# [Task prompt]
Within the data that follows, set down exactly the lines from the one containing "Norwegian University of" through the one containing "Hongchao Fan at IBM", both ends included.

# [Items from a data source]
+++++
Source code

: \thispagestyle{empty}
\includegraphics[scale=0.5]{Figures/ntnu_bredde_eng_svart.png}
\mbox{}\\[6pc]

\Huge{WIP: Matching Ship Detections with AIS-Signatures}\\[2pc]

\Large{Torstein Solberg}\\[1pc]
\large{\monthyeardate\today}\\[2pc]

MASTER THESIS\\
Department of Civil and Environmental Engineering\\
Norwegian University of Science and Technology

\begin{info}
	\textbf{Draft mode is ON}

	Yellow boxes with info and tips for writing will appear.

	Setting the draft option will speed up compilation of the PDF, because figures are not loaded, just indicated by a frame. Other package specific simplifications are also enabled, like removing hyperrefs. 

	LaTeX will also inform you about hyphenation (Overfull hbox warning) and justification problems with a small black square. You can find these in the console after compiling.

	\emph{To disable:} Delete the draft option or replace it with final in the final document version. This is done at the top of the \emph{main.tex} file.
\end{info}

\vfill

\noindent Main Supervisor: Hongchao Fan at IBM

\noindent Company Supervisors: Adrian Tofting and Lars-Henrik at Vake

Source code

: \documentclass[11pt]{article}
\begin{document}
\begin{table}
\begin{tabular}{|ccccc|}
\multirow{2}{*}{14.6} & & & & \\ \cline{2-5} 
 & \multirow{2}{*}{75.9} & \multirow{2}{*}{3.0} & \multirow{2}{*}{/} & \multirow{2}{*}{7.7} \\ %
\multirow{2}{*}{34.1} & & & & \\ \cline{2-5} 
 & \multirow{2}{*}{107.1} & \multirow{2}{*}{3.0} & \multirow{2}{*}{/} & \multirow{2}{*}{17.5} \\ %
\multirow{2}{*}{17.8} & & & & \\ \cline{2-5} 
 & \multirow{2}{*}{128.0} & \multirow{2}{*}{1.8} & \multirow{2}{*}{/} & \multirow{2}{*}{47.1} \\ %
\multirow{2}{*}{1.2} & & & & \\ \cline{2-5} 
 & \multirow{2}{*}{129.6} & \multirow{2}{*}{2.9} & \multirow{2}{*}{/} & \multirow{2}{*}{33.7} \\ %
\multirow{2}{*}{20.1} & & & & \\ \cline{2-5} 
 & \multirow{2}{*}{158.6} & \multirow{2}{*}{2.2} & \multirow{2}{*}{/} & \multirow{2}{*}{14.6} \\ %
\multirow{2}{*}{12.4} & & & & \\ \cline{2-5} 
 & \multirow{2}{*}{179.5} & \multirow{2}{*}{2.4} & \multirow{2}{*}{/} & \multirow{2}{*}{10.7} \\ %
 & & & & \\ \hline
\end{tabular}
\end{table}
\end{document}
+++++
# [Written answer]
Norwegian University of Science and Technology

\begin{info}
	\textbf{Draft mode is ON}

	Yellow boxes with info and tips for writing will appear.

	Setting the draft option will speed up compilation of the PDF, because figures are not loaded, just indicated by a frame. Other package specific simplifications are also enabled, like removing hyperrefs. 

	LaTeX will also inform you about hyphenation (Overfull hbox warning) and justification problems with a small black square. You can find these in the console after compiling.

	\emph{To disable:} Delete the draft option or replace it with final in the final document version. This is done at the top of the \emph{main.tex} file.
\end{info}

\vfill

\noindent Main Supervisor: Hongchao Fan at IBM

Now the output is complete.